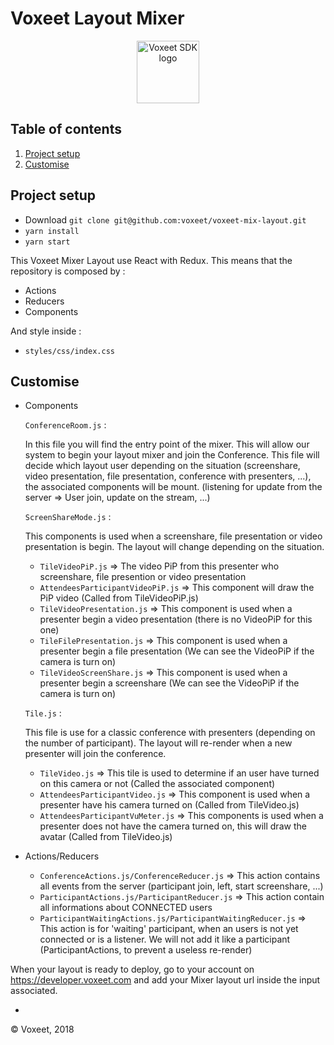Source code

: Voxeet Layout Mixer
=====================

<p align="center">
<img src="https://www.voxeet.com/wp-content/themes/wp-theme/assets/images/logo.svg" alt="Voxeet SDK logo" title="Voxeet SDK logo" width="100"/>
</p>


## Table of contents

  1. [Project setup](#project-setup)
  1. [Customise](#customise)

## Project setup

 - Download ```git clone git@github.com:voxeet/voxeet-mix-layout.git```
 - ```yarn install```
 - ```yarn start```

This Voxeet Mixer Layout use React with Redux. This means that the repository is composed by :

- Actions
- Reducers
- Components

And style inside :

- ```styles/css/index.css```

## Customise

- Components

  ```ConferenceRoom.js``` :

  In this file you will find the entry point of the mixer. This will allow our system to begin your layout mixer and join the Conference.
  This file will decide which layout user depending on the situation (screenshare, video presentation, file presentation, conference with presenters, ...), the associated components will be mount. (listening for update from the server => User join, update on the stream, ...)

  ```ScreenShareMode.js``` :

  This components is used when a screenshare, file presentation or video presentation is begin. The layout will change depending on the situation.
    - ```TileVideoPiP.js``` => The video PiP from this presenter who screenshare, file presention or video presentation
    - ```AttendeesParticipantVideoPiP.js``` => This component will draw the PiP video (Called from TileVideoPiP.js)
    - ```TileVideoPresentation.js``` => This component is used when a presenter begin a video presentation (there is no VideoPiP for this one)
    - ```TileFilePresentation.js``` => This component is used when a presenter begin a file presentation (We can see the VideoPiP if the camera is turn on)
    - ```TileVideoScreenShare.js``` => This component is used when a presenter begin a screenshare (We can see the VideoPiP if the camera is turn on)

  ```Tile.js``` :

  This file is use for a classic conference with presenters (depending on the number of participant). The layout will re-render when a new presenter will join the conference.

    - ```TileVideo.js``` => This tile is used to determine if an user have turned on this camera or not (Called the associated component)
    - ```AttendeesParticipantVideo.js``` => This component is used when a presenter have his camera turned on (Called from TileVideo.js)
    - ```AttendeesParticipantVuMeter.js``` => This components is used when a presenter does not have the camera turned on, this will draw the avatar (Called from TileVideo.js)

- Actions/Reducers

  - ```ConferenceActions.js/ConferenceReducer.js``` => This action contains all events from the server (participant join, left, start screenshare, ...)
  - ```ParticipantActions.js/ParticipantReducer.js``` => This action contain all informations about CONNECTED users
  - ```ParticipantWaitingActions.js/ParticipantWaitingReducer.js``` => This action is for 'waiting' participant, when an users is not yet connected or is a listener. We will not add it like a participant (ParticipantActions, to prevent a useless re-render)


When your layout is ready to deploy, go to your account on https://developer.voxeet.com and add your Mixer layout url inside the input associated.

  -
© Voxeet, 2018
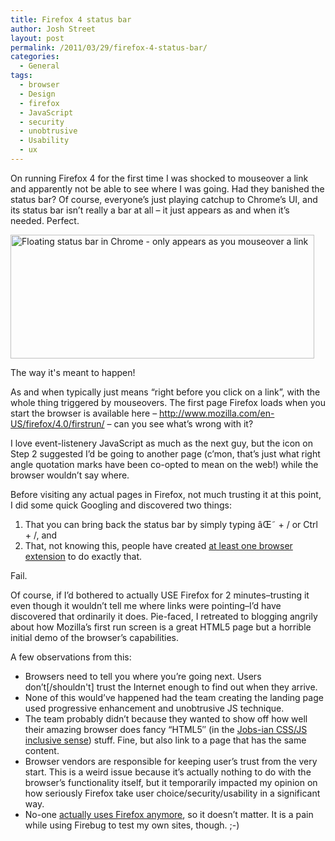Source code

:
 ```yaml
---
title: Firefox 4 status bar
author: Josh Street
layout: post
permalink: /2011/03/29/firefox-4-status-bar/
categories:
  - General
tags:
  - browser
  - Design
  - firefox
  - JavaScript
  - security
  - unobtrusive
  - Usability
  - ux
---
```

On running Firefox 4 for the first time I was shocked to mouseover a link and apparently not be able to see where I was going. Had they banished the status bar? Of course, everyone&#8217;s just playing catchup to Chrome&#8217;s UI, and its status bar isn&#8217;t really a bar at all &#8211; it just appears as and when it&#8217;s needed. Perfect.

<div id="attachment_1676" style="width: 496px" class="wp-caption alignnone">
  <img class="size-full wp-image-1676" title="Floating status bar in Chrome - only appears as you mouseover a link" src="http://josh.st/blog/wp-content//2011/03/floating-status-bar-chrome.png" alt="Floating status bar in Chrome - only appears as you mouseover a link" width="486" height="198" /><p class="wp-caption-text">
    The way it's meant to happen!
  </p>
</div>

As and when typically just means &#8220;right before you click on a link&#8221;, with the whole thing triggered by mouseovers. The first page Firefox loads when you start the browser is available here &#8211; <http://www.mozilla.com/en-US/firefox/4.0/firstrun/> &#8211; can you see what&#8217;s wrong with it?

I love event-listenery JavaScript as much as the next guy, but the icon on Step 2 suggested I&#8217;d be going to another page (c&#8217;mon, that&#8217;s just what right angle quotation marks have been co-opted to mean on the web!) while the browser wouldn&#8217;t say where.

Before visiting any actual pages in Firefox, not much trusting it at this point, I did some quick Googling and discovered two things:

1.  That you can bring back the status bar by simply typing âŒ˜ + / or Ctrl + /, and
2.  That, not knowing this, people have created [at least one browser extension][1] to do exactly that.

Fail.

Of course, if I&#8217;d bothered to actually USE Firefox for 2 minutes&#8211;trusting it even though it wouldn&#8217;t tell me where links were pointing&#8211;I&#8217;d have discovered that ordinarily it does. Pie-faced, I retreated to blogging angrily about how Mozilla&#8217;s first run screen is a great HTML5 page but a horrible initial demo of the browser&#8217;s capabilities.

A few observations from this:

*   Browsers need to tell you where you&#8217;re going next. Users don&#8217;t[/shouldn't] trust the Internet enough to find out when they arrive.
*   None of this would&#8217;ve happened had the team creating the landing page used progressive enhancement and unobtrusive JS technique.
*   The team probably didn&#8217;t because they wanted to show off how well their amazing browser does fancy &#8220;HTML5&#8243; (in the [Jobs-ian CSS/JS inclusive sense][2]) stuff. Fine, but also link to a page that has the same content.
*   Browser vendors are responsible for keeping user&#8217;s trust from the very start. This is a weird issue because it&#8217;s actually nothing to do with the browser&#8217;s functionality itself, but it temporarily impacted my opinion on how seriously Firefox take user choice/security/usability in a significant way.
*   No-one [actually uses Firefox anymore][3], so it doesn&#8217;t matter. It is a pain while using Firebug to test my own sites, though. ;-)

 [1]: https://addons.mozilla.org/en-us/firefox/addon/status-4-evar/
 [2]: http://www.apple.com/hotnews/thoughts-on-flash/ "HTML5... lets web developers create advanced graphics, typography, animations and transitions..."
 [3]: http://news.cnet.com/8301-30685_3-20046114-264.html "Firefox 4 doubles IE9's 24-hour download tally"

**Instructions to follow**
Scan the entries above for the string "appears" and copy each line that contains it.

**Solution for this task**
On running Firefox 4 for the first time I was shocked to mouseover a link and apparently not be able to see where I was going. Had they banished the status bar? Of course, everyone&#8217;s just playing catchup to Chrome&#8217;s UI, and its status bar isn&#8217;t really a bar at all &#8211; it just appears as and when it&#8217;s needed. Perfect.
  <img class="size-full wp-image-1676" title="Floating status bar in Chrome - only appears as you mouseover a link" src="http://josh.st/blog/wp-content//2011/03/floating-status-bar-chrome.png" alt="Floating status bar in Chrome - only appears as you mouseover a link" width="486" height="198" /><p class="wp-caption-text">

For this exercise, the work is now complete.